Publicizing is critical for enabling other researchers to access your research
product. 
>
>**Rule 9** is to “stay realistic.” It is important for researchers to “stay
grounded” and resist the urge to overstate the claims made by their research.
>
**Rule 10** is to be engaged, and this is depicted as a person waving an “I heart
research” sign. It is vitally important to stay engaged and enthusiastic about
one’s research. This enables you to draw others to care about your research."
>
> ---- `r citep("10.1371/journal.pcbi.1005278")` 

Recommended literature: 

- [Ten simple rules to enable multi-site collaborations through data sharing](https://doi.org/10.1371/journal.pcbi.1005278) 
`r citep("10.1371/journal.pcbi.1005278")`

- Guidelines for publishing (PhD) research data `r citep(manual["Kaden_2018"])`

###	Repositories 

Repositories for permanently deposing data are for example:

- General

    + [Figshare](https://figshare.com), 

    + [Zenodo](https://zenodo.org/) (a joint project between 
    [OpenAIRE](https://www.openaire.eu/) and [CERN](https://home.cern/)),

    + [Mendeley data](https://data.mendeley.com/), 

    + [Dataverse](https://dataverse.org/),

    + [Dryad](https://datadryad.org/)
    
- Focus on environmental and earth sciences

    + [Pangea](https://www.pangaea.de/)
    
    + [GFZ Potsdam data services](http://dataservices.gfz-potsdam.de/portal/)

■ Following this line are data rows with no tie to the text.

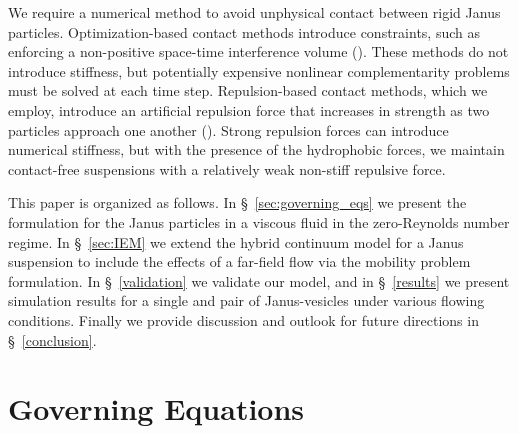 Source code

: \documentclass[lineno]{jfm}
\begin{document}
We require a numerical method to avoid unphysical contact between rigid
Janus particles. Optimization-based contact methods introduce
constraints, such as enforcing a non-positive space-time interference
volume (\cite{lu-rah-zor2017, Lukas19, yan-cor-mal-vee-she2020}). These
methods do not introduce stiffness, but potentially expensive nonlinear
complementarity problems must be solved at each time step.
Repulsion-based contact methods, which we employ, introduce an
artificial repulsion force that increases in strength as two particles
approach one another (\cite{glo-pan-hes-jos-per2001, fen-mic2004,
kab-qua-bir2018}). Strong repulsion forces can introduce numerical
stiffness, but with the presence of the hydrophobic forces, we maintain
contact-free suspensions with a relatively weak non-stiff repulsive
force.

This paper is organized as follows. In \S~\ref{sec:governing_eqs} we
present the formulation for the Janus particles in a viscous fluid in
the zero-Reynolds number regime. In \S~\ref{sec:IEM} we extend the
hybrid continuum model for a Janus suspension to include the effects of
a far-field flow via the mobility problem formulation. In
\S~\ref{validation} we validate our model, and in \S~\ref{results} we
present simulation results for a single and pair of Janus-vesicles under
various flowing conditions. Finally we provide discussion and outlook
for future directions in \S~\ref{conclusion}.

\section{Governing Equations\label{sec:governing_eqs}}
\end{document}
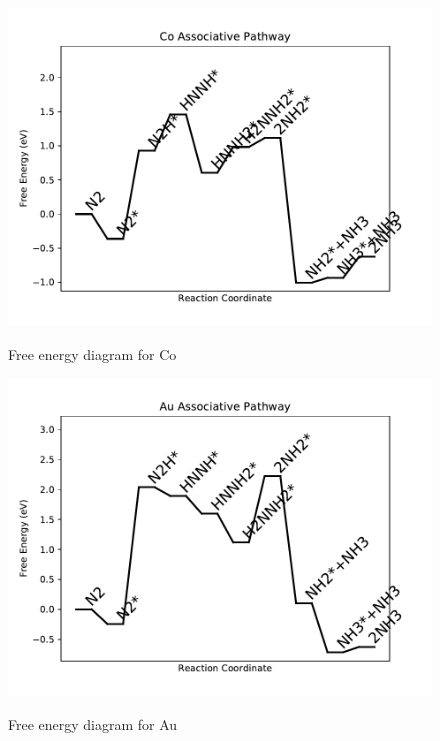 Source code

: \documentclass[journal=jacsat,manuscript=article]{achemso}
\begin{document}
\begin{figure}
\includegraphics[width=1\linewidth]{data/plots/Co_associative.pdf}
\label{fig:Co_associative}
\caption{Free energy diagram for Co}
\end{figure}

\newpage
\begin{figure}
\includegraphics[width=1\linewidth]{data/plots/Au_associative.pdf}
\label{fig:Au_associative}
\caption{Free energy diagram for Au}
\end{figure}
\end{document}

Repositories for publishing program code are: 

- [Github](https://github.com) or 

- [Gitlab](https://gitlab.com). 

However, both do not offer long term data preservation by default, but using
[Github](https://github.com)  it is posible to make the code citable by linking 
it with [Zenodo](https://zenodo.org/) (see: https://guides.github.com/activities/citable-code/).

We are currently using the following three repositories for publishing program 
code (mainly R packages): 

- [Github](https://github.com): for developing and publishing program code (mainly
R packages) we use [https://github.com/kwb-r](https://github.com/kwb-r). Currently 
81 (i.e. 38 public and 43 private) repositories are published on this Github 
account. For all 32 public R packages there is also a detailed status 
report available available at https://kwb-r.github.io/status/ , e.g. with information on license, 
documentation and the "health" of the R package (i.e. whether it can be 
successfully installed on Linux or Windows platforms).

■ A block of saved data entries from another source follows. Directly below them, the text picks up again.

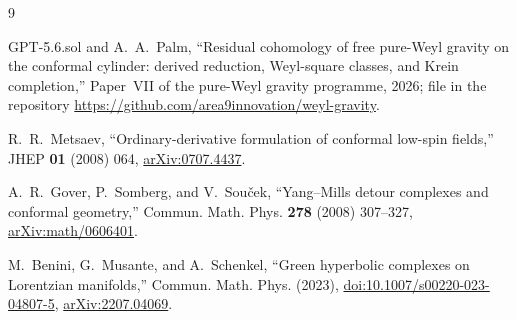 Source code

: \documentclass[11pt]{article}
\theoremstyle{definition}
\theoremstyle{remark}
\begin{document}
\begin{thebibliography}{9}

GPT-5.6.sol and A.~A.~Palm,
``Residual cohomology of free pure-Weyl gravity on the conformal cylinder:
derived reduction, Weyl-square classes, and Krein completion,''
Paper~VII of the pure-Weyl gravity programme, 2026;
file  in the
repository \url{https://github.com/area9innovation/weyl-gravity}.

R.~R.~Metsaev,
``Ordinary-derivative formulation of conformal low-spin fields,''
JHEP \textbf{01} (2008) 064,
\href{https://arxiv.org/abs/0707.4437}{arXiv:0707.4437}.

A.~R.~Gover, P.~Somberg, and V.~Sou\v{c}ek,
``Yang--Mills detour complexes and conformal geometry,''
Commun. Math. Phys. \textbf{278} (2008) 307--327,
\href{https://arxiv.org/abs/math/0606401}{arXiv:math/0606401}.

M.~Benini, G.~Musante, and A.~Schenkel,
``Green hyperbolic complexes on Lorentzian manifolds,''
Commun. Math. Phys. (2023),
\href{https://doi.org/10.1007/s00220-023-04807-5}{doi:10.1007/s00220-023-04807-5},
\href{https://arxiv.org/abs/2207.04069}{arXiv:2207.04069}.

\end{thebibliography}
\end{document}
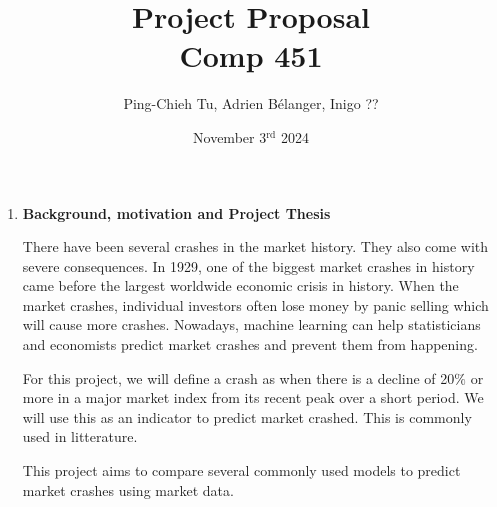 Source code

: \documentclass[12pt, letterpaper]{article}
\title{
  Project Proposal \\
  \Large Comp 451}
\author{Ping-Chieh Tu, Adrien Bélanger, Inigo ??}
\date{November 3$^{\text{rd}}$ 2024}
\begin{document}
\maketitle 

\begin{enumerate}
    \item [] \textbf{Background, motivation and Project Thesis}

    There have been several crashes in the market history. They also come with severe consequences. In 1929, one of the biggest market crashes in history came before the largest worldwide economic crisis in history. When the market crashes, individual investors often lose money by panic selling which will cause more crashes. Nowadays, machine learning can help statisticians and economists predict market crashes and prevent them from happening.

    For this project, we will define a crash as when there is a decline of 20$\%$ or more in a major market index from its recent peak over a short period. We will use this as an indicator to predict market crashed. This is commonly used in litterature.
    
   


    This project aims to compare several commonly used models to predict market crashes using market data.
    

\end{enumerate}
\end{document}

- [Zenodo](https://zenodo.org/): for automatically getting a [DOI](https://www.doi.org/) 
for each software release made in one of our public Github repositories, e.g. 
[aquanes.report](https://doi.org/10.5281/zenodo.825029) (for details see: https://guides.github.com/activities/citable-code/)
and 

- [Gitlab](https://gitlab.com): as backup mirror ([https://gitlab.com/kwb-r](https://gitlab.com/kwb-r)) 
for all of our currently 81 (i.e. 34 public and 47 private) repositories currently 
published on our Github account ([https://github.com/kwb-r](https://github.com/kwb-r)) 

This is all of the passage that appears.